Plain-text document sources
····················

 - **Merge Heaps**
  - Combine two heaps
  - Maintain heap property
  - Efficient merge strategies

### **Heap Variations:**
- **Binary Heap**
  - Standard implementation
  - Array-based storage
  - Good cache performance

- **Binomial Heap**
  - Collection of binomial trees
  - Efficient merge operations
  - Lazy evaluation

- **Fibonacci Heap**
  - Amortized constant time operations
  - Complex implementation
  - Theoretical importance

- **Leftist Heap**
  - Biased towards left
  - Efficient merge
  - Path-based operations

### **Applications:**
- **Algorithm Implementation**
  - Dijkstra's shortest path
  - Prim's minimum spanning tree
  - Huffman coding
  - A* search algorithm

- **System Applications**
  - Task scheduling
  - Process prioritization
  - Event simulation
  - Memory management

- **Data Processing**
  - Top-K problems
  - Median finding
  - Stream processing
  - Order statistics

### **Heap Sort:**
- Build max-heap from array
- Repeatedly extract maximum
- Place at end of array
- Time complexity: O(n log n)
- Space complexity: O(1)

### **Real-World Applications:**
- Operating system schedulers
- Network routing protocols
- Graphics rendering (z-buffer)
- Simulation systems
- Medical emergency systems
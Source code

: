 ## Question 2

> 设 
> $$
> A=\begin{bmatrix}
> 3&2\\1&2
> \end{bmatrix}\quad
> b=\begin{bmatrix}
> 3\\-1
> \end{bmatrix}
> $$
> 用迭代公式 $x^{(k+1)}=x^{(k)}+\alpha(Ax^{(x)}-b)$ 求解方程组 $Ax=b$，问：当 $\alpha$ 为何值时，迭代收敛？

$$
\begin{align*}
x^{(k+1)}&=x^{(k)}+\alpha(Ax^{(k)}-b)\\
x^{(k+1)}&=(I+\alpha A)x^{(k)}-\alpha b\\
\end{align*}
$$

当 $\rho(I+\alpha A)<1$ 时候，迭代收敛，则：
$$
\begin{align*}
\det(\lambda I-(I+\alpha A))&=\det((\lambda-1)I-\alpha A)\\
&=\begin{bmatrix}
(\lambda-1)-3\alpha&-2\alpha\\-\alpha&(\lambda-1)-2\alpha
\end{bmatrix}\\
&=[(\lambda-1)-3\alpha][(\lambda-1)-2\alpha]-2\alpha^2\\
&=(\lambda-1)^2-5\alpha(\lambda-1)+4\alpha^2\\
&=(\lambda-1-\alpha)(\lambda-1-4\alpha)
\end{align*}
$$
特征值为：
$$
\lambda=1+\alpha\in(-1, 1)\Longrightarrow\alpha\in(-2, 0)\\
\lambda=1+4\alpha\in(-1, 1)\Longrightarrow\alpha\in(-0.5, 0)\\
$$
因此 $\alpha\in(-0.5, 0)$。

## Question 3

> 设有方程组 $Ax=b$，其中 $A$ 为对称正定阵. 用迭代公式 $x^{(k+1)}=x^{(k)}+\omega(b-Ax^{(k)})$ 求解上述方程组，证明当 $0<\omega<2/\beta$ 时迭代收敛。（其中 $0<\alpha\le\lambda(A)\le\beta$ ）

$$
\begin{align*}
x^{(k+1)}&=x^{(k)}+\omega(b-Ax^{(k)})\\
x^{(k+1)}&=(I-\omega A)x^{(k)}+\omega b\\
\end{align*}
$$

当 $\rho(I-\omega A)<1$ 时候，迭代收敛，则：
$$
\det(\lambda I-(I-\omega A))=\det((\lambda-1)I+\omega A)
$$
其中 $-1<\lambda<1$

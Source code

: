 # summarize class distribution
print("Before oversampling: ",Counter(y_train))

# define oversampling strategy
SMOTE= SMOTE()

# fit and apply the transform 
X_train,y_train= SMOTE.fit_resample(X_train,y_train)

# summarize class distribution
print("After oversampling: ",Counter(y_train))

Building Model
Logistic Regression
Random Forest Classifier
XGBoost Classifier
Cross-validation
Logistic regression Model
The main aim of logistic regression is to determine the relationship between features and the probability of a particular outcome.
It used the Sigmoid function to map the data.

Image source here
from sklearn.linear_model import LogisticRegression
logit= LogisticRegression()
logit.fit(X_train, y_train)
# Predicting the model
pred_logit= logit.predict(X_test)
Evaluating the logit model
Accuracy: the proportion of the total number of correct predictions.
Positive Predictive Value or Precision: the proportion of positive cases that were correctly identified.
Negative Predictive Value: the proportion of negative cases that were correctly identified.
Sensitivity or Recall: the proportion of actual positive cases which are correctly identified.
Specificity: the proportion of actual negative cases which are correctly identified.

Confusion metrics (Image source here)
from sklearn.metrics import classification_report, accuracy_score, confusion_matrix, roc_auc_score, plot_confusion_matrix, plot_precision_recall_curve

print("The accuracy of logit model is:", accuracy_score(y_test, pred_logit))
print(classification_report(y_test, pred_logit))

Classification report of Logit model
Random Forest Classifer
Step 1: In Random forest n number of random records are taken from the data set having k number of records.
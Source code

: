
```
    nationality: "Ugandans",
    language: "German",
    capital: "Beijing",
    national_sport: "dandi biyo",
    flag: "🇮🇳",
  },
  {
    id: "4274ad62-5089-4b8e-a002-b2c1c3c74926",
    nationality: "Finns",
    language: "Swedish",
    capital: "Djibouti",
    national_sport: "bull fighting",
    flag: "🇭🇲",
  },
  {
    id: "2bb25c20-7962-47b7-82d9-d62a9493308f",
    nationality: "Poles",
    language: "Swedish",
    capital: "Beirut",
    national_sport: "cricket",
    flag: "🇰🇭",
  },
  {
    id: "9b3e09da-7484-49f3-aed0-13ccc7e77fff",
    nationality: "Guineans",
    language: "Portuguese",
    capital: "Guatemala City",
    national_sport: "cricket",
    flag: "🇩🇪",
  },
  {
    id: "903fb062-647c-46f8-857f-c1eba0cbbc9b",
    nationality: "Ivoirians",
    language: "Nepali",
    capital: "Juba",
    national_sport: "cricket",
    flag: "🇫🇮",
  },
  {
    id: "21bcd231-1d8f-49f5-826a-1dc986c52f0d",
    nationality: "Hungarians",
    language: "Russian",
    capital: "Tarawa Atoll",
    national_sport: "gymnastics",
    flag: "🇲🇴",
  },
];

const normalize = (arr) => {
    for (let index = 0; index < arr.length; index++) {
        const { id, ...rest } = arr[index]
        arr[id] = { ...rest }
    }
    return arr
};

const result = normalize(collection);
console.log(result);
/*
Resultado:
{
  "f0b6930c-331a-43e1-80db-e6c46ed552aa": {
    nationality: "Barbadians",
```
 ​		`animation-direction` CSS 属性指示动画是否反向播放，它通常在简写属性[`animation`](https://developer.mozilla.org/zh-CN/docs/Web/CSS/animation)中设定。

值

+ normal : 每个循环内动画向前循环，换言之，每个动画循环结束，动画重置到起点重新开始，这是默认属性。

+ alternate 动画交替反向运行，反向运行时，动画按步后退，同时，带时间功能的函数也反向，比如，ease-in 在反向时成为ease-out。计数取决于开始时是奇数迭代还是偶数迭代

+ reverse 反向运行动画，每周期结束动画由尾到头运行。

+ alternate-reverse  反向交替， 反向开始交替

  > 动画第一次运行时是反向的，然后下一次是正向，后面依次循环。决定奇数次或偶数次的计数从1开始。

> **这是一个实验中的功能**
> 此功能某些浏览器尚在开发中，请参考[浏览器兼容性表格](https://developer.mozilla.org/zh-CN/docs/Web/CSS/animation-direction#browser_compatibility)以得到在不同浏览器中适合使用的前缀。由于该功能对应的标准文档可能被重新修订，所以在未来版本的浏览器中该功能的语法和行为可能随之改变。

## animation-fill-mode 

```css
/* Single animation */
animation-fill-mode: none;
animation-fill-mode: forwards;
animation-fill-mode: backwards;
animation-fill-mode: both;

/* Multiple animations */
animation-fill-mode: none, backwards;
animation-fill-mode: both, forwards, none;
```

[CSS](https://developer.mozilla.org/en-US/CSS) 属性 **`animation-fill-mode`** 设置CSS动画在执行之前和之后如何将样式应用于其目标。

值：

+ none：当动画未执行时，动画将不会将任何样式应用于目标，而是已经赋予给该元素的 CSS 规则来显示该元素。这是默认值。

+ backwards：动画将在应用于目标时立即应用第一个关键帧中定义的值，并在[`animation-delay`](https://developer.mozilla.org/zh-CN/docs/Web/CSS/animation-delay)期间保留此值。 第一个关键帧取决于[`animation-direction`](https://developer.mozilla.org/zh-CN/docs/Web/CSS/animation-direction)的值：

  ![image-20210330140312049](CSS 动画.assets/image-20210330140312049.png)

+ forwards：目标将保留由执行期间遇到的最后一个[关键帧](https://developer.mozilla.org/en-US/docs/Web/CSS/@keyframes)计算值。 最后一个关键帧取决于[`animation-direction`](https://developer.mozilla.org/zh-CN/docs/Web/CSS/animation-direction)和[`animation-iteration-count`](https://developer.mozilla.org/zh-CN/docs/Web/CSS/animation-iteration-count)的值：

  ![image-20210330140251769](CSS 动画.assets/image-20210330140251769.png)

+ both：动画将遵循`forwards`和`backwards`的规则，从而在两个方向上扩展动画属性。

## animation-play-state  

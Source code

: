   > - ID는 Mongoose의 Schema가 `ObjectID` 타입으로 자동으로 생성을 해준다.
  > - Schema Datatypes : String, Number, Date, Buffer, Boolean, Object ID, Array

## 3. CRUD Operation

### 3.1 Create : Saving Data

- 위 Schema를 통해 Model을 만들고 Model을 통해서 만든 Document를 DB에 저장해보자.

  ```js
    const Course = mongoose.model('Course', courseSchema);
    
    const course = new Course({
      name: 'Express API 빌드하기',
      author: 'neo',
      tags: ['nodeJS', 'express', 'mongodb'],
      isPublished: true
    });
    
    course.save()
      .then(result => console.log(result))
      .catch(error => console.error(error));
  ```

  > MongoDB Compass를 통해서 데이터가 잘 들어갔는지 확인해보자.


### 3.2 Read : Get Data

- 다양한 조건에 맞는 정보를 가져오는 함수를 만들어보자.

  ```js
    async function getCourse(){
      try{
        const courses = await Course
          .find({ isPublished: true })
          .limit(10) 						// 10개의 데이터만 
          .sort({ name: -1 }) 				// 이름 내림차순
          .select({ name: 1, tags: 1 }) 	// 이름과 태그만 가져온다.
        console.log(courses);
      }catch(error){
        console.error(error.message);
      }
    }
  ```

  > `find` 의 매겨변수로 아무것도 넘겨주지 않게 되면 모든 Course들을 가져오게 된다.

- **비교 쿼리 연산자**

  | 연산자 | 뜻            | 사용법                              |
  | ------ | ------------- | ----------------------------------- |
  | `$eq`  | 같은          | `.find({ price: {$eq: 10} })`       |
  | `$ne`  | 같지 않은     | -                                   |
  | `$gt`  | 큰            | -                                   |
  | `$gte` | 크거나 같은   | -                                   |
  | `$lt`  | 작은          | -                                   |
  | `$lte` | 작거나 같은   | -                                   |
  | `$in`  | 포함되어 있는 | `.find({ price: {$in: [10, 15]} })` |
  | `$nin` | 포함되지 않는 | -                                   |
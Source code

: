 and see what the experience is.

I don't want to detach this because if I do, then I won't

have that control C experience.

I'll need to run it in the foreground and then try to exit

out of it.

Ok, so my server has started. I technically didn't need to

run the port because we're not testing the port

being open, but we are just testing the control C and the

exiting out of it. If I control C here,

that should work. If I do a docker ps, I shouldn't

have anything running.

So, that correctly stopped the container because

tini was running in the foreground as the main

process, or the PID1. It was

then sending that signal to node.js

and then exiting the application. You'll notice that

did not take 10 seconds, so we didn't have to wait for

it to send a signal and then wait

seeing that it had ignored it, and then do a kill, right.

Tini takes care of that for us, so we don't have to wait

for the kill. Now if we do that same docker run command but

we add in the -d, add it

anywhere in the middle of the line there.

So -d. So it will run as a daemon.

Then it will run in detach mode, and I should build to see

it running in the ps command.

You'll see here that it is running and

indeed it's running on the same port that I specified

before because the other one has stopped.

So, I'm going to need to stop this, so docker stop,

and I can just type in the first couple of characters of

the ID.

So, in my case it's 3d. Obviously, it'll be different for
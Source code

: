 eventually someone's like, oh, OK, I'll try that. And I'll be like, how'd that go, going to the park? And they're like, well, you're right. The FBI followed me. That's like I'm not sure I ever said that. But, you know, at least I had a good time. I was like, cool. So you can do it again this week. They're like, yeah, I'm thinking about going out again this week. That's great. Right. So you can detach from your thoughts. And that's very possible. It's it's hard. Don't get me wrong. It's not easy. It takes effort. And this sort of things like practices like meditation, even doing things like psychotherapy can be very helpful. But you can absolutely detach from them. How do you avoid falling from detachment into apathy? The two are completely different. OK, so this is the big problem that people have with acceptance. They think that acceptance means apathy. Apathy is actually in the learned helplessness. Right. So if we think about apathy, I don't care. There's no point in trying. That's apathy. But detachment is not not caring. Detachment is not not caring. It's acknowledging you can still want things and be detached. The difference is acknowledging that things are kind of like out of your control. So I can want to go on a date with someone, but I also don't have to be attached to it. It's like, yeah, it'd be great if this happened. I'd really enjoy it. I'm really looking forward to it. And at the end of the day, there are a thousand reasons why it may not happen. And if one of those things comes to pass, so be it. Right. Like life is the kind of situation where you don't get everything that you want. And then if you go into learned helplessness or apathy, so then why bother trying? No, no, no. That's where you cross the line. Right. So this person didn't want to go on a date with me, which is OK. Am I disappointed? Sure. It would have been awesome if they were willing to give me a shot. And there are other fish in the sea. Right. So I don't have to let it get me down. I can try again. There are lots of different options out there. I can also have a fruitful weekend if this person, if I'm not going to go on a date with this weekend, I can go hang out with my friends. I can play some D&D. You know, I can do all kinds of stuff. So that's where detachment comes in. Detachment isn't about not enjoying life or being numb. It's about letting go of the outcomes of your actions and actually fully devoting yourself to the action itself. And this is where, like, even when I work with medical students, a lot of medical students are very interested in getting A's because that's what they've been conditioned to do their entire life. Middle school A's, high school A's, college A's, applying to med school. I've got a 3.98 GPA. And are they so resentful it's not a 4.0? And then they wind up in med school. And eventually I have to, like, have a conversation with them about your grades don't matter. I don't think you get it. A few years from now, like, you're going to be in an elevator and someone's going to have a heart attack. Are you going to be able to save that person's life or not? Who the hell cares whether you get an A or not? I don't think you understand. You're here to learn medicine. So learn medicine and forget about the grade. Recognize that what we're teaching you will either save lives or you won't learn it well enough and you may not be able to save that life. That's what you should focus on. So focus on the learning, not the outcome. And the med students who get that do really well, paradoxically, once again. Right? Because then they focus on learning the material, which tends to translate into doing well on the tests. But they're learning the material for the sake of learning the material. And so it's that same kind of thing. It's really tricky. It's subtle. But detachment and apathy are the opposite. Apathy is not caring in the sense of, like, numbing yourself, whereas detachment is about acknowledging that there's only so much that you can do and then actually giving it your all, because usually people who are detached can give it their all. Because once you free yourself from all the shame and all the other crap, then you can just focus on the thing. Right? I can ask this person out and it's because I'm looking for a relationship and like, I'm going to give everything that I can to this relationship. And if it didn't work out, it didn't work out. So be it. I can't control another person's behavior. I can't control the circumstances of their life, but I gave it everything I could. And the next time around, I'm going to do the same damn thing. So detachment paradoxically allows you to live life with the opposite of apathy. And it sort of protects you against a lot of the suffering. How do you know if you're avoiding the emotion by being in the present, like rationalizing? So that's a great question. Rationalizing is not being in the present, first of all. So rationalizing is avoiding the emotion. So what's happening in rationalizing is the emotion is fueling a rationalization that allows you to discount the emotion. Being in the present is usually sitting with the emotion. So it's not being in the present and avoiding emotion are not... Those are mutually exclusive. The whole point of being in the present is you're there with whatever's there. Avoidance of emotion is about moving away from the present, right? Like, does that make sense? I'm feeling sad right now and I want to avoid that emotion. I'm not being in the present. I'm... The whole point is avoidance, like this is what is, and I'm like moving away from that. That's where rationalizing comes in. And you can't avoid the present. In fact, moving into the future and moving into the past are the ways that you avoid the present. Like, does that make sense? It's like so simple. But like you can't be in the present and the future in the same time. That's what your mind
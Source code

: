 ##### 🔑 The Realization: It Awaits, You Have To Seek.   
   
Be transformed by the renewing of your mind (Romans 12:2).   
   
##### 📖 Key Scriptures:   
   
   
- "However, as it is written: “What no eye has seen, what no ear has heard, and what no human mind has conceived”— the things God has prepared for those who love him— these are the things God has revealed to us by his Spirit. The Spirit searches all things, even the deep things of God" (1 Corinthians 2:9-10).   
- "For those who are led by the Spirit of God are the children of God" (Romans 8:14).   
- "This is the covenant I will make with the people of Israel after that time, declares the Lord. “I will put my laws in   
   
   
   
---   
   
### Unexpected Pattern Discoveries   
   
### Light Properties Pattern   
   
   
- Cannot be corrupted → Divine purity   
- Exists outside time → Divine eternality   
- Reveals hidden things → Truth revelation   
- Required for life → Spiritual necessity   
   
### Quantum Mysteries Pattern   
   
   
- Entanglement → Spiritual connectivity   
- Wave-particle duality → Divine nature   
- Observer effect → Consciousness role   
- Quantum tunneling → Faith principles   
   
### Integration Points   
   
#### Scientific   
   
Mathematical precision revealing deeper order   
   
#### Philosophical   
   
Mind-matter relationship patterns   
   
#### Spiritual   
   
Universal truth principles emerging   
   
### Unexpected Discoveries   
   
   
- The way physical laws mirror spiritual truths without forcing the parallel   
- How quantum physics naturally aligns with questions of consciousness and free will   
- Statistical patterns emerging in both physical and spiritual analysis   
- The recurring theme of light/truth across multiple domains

····················

Activity
Your task is to restate, word for word, only those lines above that fall between the line holding "- Repeatedly extract maximum" and the line holding "## Question 3", inclusive.

Your solution
- Repeatedly extract maximum
- Place at end of array
- Time complexity: O(n log n)
- Space complexity: O(1)

### **Real-World Applications:**
- Operating system schedulers
- Network routing protocols
- Graphics rendering (z-buffer)
- Simulation systems
- Medical emergency systems
Source code

: ## Question 2

> 设 
> $$
> A=\begin{bmatrix}
> 3&2\\1&2
> \end{bmatrix}\quad
> b=\begin{bmatrix}
> 3\\-1
> \end{bmatrix}
> $$
> 用迭代公式 $x^{(k+1)}=x^{(k)}+\alpha(Ax^{(x)}-b)$ 求解方程组 $Ax=b$，问：当 $\alpha$ 为何值时，迭代收敛？

$$
\begin{align*}
x^{(k+1)}&=x^{(k)}+\alpha(Ax^{(k)}-b)\\
x^{(k+1)}&=(I+\alpha A)x^{(k)}-\alpha b\\
\end{align*}
$$

当 $\rho(I+\alpha A)<1$ 时候，迭代收敛，则：
$$
\begin{align*}
\det(\lambda I-(I+\alpha A))&=\det((\lambda-1)I-\alpha A)\\
&=\begin{bmatrix}
(\lambda-1)-3\alpha&-2\alpha\\-\alpha&(\lambda-1)-2\alpha
\end{bmatrix}\\
&=[(\lambda-1)-3\alpha][(\lambda-1)-2\alpha]-2\alpha^2\\
&=(\lambda-1)^2-5\alpha(\lambda-1)+4\alpha^2\\
&=(\lambda-1-\alpha)(\lambda-1-4\alpha)
\end{align*}
$$
特征值为：
$$
\lambda=1+\alpha\in(-1, 1)\Longrightarrow\alpha\in(-2, 0)\\
\lambda=1+4\alpha\in(-1, 1)\Longrightarrow\alpha\in(-0.5, 0)\\
$$
因此 $\alpha\in(-0.5, 0)$。

## Question 3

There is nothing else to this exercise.